I should get a bloody medal.
March 10th, 2008
So far this morning I have stubbed my toe, dropped my breakfast on the floor, and missed the opening of Law and Order.
Might as well go back to bed.
March 9th, 2008
You know how Johnny Cash did a cover of Trent Reznor’s song Hurt, and it’s basically no longer a Nine Inch Nails song because Johnny now owns that motherfucker? He owns it! (Note to Esan: not literally.) Well, tonight I discovered (while cruising Youtube for more fodder for the newly acquired Nick Cave obsession) that Metallica did a cover of Loverman. I can see why they chose it – it’s a bad ass song about fucking, or, more precisely, the agony leading up to the fucking. I will hereby confess a girlish crush on young Mr Cave because despite being scrawny and none too pretty (and a heroin addict I believe), he manages to become a sex god in the video for that song. I know, I know – it’s got its cheesy points. But taken as a whole? Some throw-back, non-feminist dinosaur-brain part of me is just slain by raw lust. Loverman is about raw lust.

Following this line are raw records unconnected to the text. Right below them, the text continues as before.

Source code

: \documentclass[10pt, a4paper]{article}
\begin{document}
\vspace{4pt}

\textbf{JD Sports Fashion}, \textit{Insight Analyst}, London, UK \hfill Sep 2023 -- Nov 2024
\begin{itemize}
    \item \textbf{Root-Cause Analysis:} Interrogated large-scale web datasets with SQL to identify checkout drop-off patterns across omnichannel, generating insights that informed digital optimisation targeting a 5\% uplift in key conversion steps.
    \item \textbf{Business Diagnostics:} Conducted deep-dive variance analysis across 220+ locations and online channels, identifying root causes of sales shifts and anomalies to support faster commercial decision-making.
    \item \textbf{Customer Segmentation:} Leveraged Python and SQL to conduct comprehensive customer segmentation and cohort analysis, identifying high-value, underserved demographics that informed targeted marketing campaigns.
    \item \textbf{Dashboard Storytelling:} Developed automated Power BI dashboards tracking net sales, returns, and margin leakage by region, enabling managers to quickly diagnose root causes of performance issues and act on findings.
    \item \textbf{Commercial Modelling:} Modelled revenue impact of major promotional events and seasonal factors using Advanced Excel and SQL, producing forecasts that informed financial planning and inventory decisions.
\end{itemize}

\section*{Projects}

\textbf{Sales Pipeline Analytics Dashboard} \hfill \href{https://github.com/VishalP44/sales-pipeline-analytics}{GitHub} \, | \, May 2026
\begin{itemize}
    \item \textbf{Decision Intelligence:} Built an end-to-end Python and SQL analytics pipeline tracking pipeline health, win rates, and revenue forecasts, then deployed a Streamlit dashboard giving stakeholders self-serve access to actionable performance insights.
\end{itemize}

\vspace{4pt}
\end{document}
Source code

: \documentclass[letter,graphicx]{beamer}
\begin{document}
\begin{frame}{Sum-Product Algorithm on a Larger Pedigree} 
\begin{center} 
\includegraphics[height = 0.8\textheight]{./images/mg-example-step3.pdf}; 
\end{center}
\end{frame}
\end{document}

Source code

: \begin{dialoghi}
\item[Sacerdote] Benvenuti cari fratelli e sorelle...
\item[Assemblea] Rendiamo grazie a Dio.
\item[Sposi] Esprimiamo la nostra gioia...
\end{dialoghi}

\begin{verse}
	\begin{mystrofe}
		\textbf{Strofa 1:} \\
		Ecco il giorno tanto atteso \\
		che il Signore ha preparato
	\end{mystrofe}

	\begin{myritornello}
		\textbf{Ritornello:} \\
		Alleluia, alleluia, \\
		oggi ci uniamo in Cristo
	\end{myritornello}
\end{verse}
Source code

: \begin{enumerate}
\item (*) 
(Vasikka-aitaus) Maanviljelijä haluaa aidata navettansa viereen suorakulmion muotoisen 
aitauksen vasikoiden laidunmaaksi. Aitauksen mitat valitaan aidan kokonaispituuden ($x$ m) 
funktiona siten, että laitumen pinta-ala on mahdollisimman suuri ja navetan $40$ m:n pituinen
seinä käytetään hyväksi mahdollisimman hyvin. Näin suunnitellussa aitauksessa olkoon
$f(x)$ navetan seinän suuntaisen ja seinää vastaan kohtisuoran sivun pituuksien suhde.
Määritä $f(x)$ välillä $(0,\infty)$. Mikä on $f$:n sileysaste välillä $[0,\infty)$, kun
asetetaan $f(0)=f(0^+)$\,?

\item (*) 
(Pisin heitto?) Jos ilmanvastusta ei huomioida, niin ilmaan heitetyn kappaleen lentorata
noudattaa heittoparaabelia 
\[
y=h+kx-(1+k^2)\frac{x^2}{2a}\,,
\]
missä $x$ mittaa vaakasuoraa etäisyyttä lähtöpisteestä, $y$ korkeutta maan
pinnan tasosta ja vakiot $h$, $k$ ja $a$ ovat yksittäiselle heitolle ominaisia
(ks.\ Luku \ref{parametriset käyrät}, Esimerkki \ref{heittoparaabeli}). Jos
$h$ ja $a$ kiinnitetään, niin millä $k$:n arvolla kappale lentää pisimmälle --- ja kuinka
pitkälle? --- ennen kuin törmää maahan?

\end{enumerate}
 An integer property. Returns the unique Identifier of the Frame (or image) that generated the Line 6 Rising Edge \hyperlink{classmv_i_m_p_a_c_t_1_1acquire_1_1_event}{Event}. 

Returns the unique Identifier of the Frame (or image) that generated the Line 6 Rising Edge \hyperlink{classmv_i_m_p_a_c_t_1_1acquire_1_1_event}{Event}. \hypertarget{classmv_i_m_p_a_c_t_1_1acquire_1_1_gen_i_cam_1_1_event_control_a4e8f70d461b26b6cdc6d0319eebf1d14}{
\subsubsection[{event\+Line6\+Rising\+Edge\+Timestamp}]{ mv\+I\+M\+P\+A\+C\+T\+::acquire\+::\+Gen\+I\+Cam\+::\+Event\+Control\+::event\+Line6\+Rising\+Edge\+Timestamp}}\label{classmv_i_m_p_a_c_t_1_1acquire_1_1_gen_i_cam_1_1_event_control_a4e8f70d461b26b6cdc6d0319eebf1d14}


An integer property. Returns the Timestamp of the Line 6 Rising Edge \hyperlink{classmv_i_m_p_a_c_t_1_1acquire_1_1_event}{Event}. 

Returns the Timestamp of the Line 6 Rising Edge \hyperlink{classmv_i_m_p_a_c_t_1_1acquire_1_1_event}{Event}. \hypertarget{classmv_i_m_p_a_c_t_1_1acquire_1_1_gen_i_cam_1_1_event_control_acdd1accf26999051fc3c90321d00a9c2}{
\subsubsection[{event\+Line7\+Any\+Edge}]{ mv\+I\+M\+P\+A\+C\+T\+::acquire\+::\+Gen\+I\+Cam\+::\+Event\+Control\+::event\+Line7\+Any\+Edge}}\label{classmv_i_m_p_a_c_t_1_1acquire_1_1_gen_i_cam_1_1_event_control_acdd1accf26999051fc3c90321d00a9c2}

So maybe if you’re feeling lusty, you could check it out. Maybe it only works with women. Maybe it only works with me? Your mileage may vary… but I think it’s very hot.
March 8th, 2008
Tonight was about empowerment. With a group of nine other women, I performed the Vagina Monologues in front of a modest but enthusiastic audience of 70. This is a significant triumph over shyness for me, and a triumph for women everywhere that we came together, talked about our most private and shame-laden parts, and not only created positive energy and excitement but also money for women-positive charities. Part of our empowerment was reclaiming our bodies for ourselves rather than the sexual objectification of others, and to this end we did a piece at the end in short skirts which contains the line, believe it or not, my short skirt has nothing to do with you. I felt proud.
Then it ended, and there was applause and beer, and finally a skytrain trip home. And as soon as I stepped off that skytrain onto Main Street, all my feelings of empowerment evaporated. Suddenly I was just a woman in a short skirt and highly noticeable hot pink tights, alone, at night, in a bad part of town.
Which I guess is why things like this play are necessary.